米国ワシントンの代表的なシンクタンクが最近実施したウォーゲーム(war game)で、中国が2026年に台湾へ侵攻したら、現時点で軍艦の数では世界最多の中国海軍は壊滅し、米国も空母2隻が撃沈されるなど、致命的な被害を受けることが判明した。CNNテレビが今月9日に報じた。

 CNNテレビは、事前に入手した戦略国際問題研究所(CSIS)の報告書を基に、CSISが最近、計24本のシナリオを準備して2026年に中国海軍が水陸両用作戦で台湾に侵攻するウォーゲームを実施し「究極的には米国が勝利するだろうが、米軍の戦力も敗北した中国軍並みに破壊され、かなりの期間にわたり米国のグローバルな立場が影響を受けると予想した」と報じた。また、米軍や中国軍、台湾軍や日本の自衛隊など、この戦争に介入する国で多数の軍艦・戦闘機の被害、数千人規模の戦死者がそれぞれ発生すると予想された。CSISは、この報告書を韓国時間で10日の未明に発表した。

 今回のウォーゲームを主導したCSISシニアアドバイザーのマーク・カンシアン氏(元海兵隊大佐)は、CNNの取材に応じて「米国政府や民間機関が実施したウォーゲームはあまりに範囲が狭く、不透明で、台湾を巡る米中衝突がどのように展開するかについての本物の視点を政策決定者や一般の人々に提供できなかった」としつつ「以前のウォーゲームは機密に分類されていたり、また公開されたウォーゲームもわずか1、2本のシナリオに基づいたりしていた」と明かした。

 CSISは、「次の戦争の最初の戦い(The First Battle of the Next War)」というタイトルの報告書で「24件のウォーゲームは、中国の台湾侵攻が成功するかどうか、また双方がどれほど大きな代償を支払うのか、この2点に焦点を合わせた」と明かした。その結果、中国の台湾侵攻は成功し得ないが、その代償は双方にとって巨大だという。

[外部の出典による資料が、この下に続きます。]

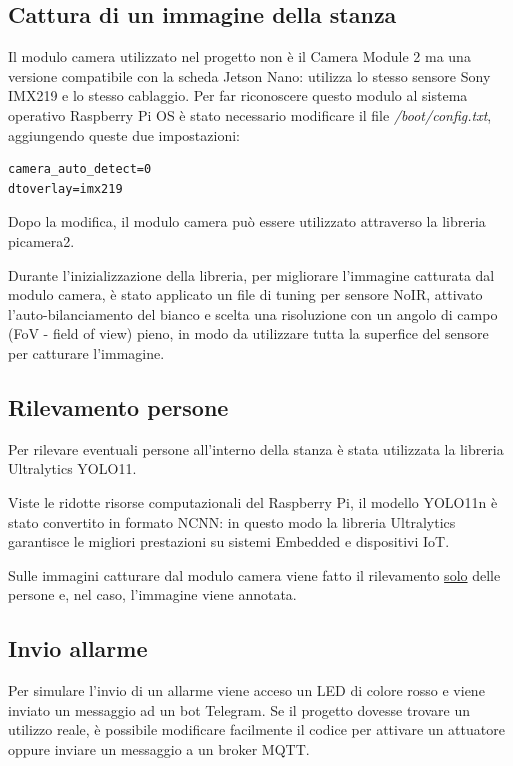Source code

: \documentclass[italian,12pt,a4paper,oneside,final]{report}
\begin{document}
\subsection{Cattura di un immagine della stanza}
Il modulo camera utilizzato nel progetto non è il Camera Module 2 ma una versione compatibile con la scheda Jetson Nano: utilizza lo stesso sensore Sony IMX219 e lo stesso cablaggio.
Per far riconoscere questo modulo al sistema operativo Raspberry Pi OS è stato necessario modificare il file \textit{/boot/config.txt}, aggiungendo queste due impostazioni:
\begin{lstlisting}
camera_auto_detect=0
dtoverlay=imx219
\end{lstlisting}
Dopo la modifica, il modulo camera può essere utilizzato attraverso la libreria picamera2.

Durante l'inizializzazione della libreria, per migliorare l'immagine catturata dal modulo camera, è stato applicato un file di tuning per sensore NoIR, attivato l'auto-bilanciamento del bianco e scelta una risoluzione con un angolo di campo (FoV - field of view) pieno, in modo da utilizzare tutta la superfice del sensore per catturare l'immagine. 

\subsection{Rilevamento persone}
Per rilevare eventuali persone all'interno della stanza è stata utilizzata la libreria Ultralytics YOLO11.

Viste le ridotte risorse computazionali del Raspberry Pi, il modello YOLO11n è stato convertito in formato NCNN: in questo modo la libreria Ultralytics garantisce le migliori prestazioni su sistemi Embedded e dispositivi IoT.

Sulle immagini catturare dal modulo camera viene fatto il rilevamento \underline{solo} delle persone e, nel caso, l'immagine viene annotata.

\subsection{Invio allarme}
Per simulare l'invio di un allarme viene acceso un LED di colore rosso e viene inviato un messaggio ad un bot Telegram. 
Se il progetto dovesse trovare un utilizzo reale, è possibile modificare facilmente il codice per attivare un attuatore oppure inviare un messaggio a un broker MQTT.
\end{document}
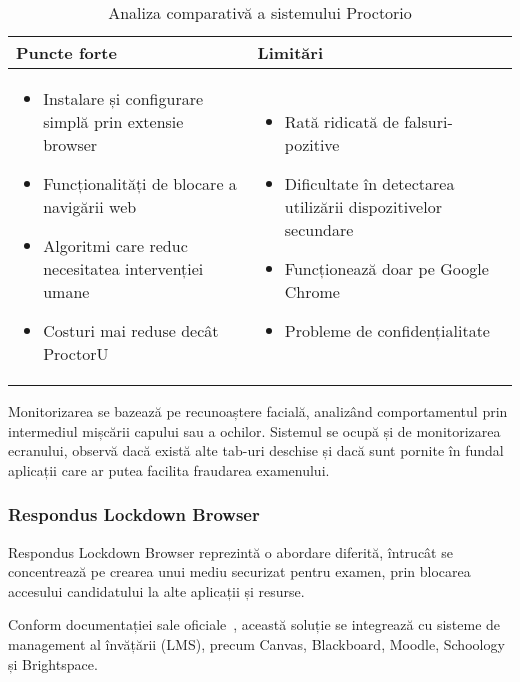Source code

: \documentclass[12pt,a4paper]{article}
\begin{document}
\begin{table}[h]
\centering
\begin{tabular}{|p{8.5cm}|p{8.5cm}|}
\hline
\textbf{Puncte forte} & \textbf{Limitări} \\
\hline
\begin{itemize}
    \item Instalare și configurare simplă prin extensie browser
    \item Funcționalități de blocare a navigării web
    \item Algoritmi care reduc necesitatea intervenției umane
    \item Costuri mai reduse decât ProctorU
\end{itemize} & 
\begin{itemize}
    \item Rată ridicată de falsuri-pozitive
    \item Dificultate în detectarea utilizării dispozitivelor secundare
    \item Funcționează doar pe Google Chrome
    \item Probleme de confidențialitate
\end{itemize} \\
\hline
\end{tabular}
\caption{Analiza comparativă a sistemului Proctorio}
\end{table}

Monitorizarea se bazează pe recunoaștere facială, analizând comportamentul prin 
intermediul mișcării capului sau a ochilor. Sistemul se ocupă și de monitorizarea 
ecranului, observă dacă există alte tab-uri deschise și dacă sunt pornite în fundal 
aplicații care ar putea facilita fraudarea examenului.

\subsubsection{Respondus Lockdown Browser}
Respondus Lockdown Browser reprezintă o abordare diferită, 
întrucât se concentrează pe crearea unui mediu securizat pentru examen,
prin blocarea accesului candidatului la alte aplicații și resurse.

Conform documentației sale oficiale~\cite{respondus}, această soluție se
integrează cu sisteme de management al învățării (LMS), precum Canvas,
Blackboard, Moodle, Schoology și Brightspace.
\end{document}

 大部分のシナリオで、米海軍は2隻の空母と10-20隻の大型軍艦を失った。また、戦争が始まってからわずか3週間で米軍3200人が戦死した。これは、イラク戦争・アフガニスタン戦争において20年間で戦死した米軍人の半数に相当する数字だ。

 また、中国海軍は壊滅し、水陸両用部隊の中核は破壊され、1万人が戦死して数万人の戦争捕虜が発生する。さらに、中国は155機の戦闘機と138隻の主な軍艦を失うことになるという。

 一方、人口2400万人の台湾では3500人の戦死者が発生し、台湾海軍が保有する26隻の駆逐艦・フリゲート艦は全て撃沈される、とCSISのウォーゲーム報告書は予想した。加えて、台湾は電気や基本的なサービスが破壊される状況に直面するだろうという。また日本も、米軍基地が攻撃を受けるのに伴って100機以上の戦闘機と26隻の護衛艦を失いかねない-と同報告書は明かした。

 しかし、同報告書は、こうした結論が出た24件のウォーゲームには四つの「定数」があると明かした。すなわち、(1)中国軍が海岸に橋頭堡(ほ)を確保するのを台湾の地上軍が阻止できること(2)米軍が作戦のために日本国内の基地を利用できること(3)中国海軍を遠距離から一斉に、大規模攻撃できる長距離対艦ミサイルを米国が保有していること(4)米国が中国の侵攻前に台湾を完全に武装させ、米国が紛争に対し直ちに軍事力を介入させる能力を有していること―を基本前提としたのだ。

 同報告書は、ロシアのウクライナ侵攻後に西側諸国がウクライナの軍事力を漸次、持続的に支援できた「ウクライナ・モデル」は台湾のケースには適用されないと明かした。中国の台湾侵攻が発生したら、米国や同盟国が台湾に兵力や補給品を追加で送ることは事実上不可能だからだ。

 中国は軍艦、潜水艦やミサイル攻撃で台湾を取り囲み、孤立無援に陥らせることを基本戦略にしている。開戦後も西部の陸路を通じて西側の軍需品や人道的救護品を受け入れ続けているウクライナとは、地理的条件が全く異なる。

 このため、CSISの報告書は、中国のミサイル攻撃に備えて日本やグアムにある米軍基地を強化し、米海軍力は生存が可能で小型の軍艦を中心に編成し、潜水艦や持続可能な爆撃機に優先順位を与え、最先端の高価な戦闘機よりも安い戦闘機の生産に焦点を合わせるべき、と勧告した。また台湾に対しても、こうした米軍の兵器戦略と同じように、中国の先制攻撃に耐えられない高価な軍艦ではなく、その代わりに単純な兵器プラットフォームで武装するよう誘導すべきだとしている。

 CSISの報告書は、こうした政策を通して、米軍が勝利するのに要する費用は減らせるが、被害は依然として大きいだろうと明かした。同報告書は「米国は巨大な犠牲を払って勝つことはできるだろうが、長期的には『敗北した』中国よりも大きな苦痛に直面しかねない」とし「勝利が全てではない」と伝えた。

 なおCSISは、今回の報告書について、台湾を巡る戦争が「不可避であるとか蓋然(がいぜん)性があるとみているわけではない」とし「中国指導部が台湾に対する外交的孤立や、グレーゾーンでの圧力強化、経済的圧迫戦術を取ることもあり得る」との見方を示した。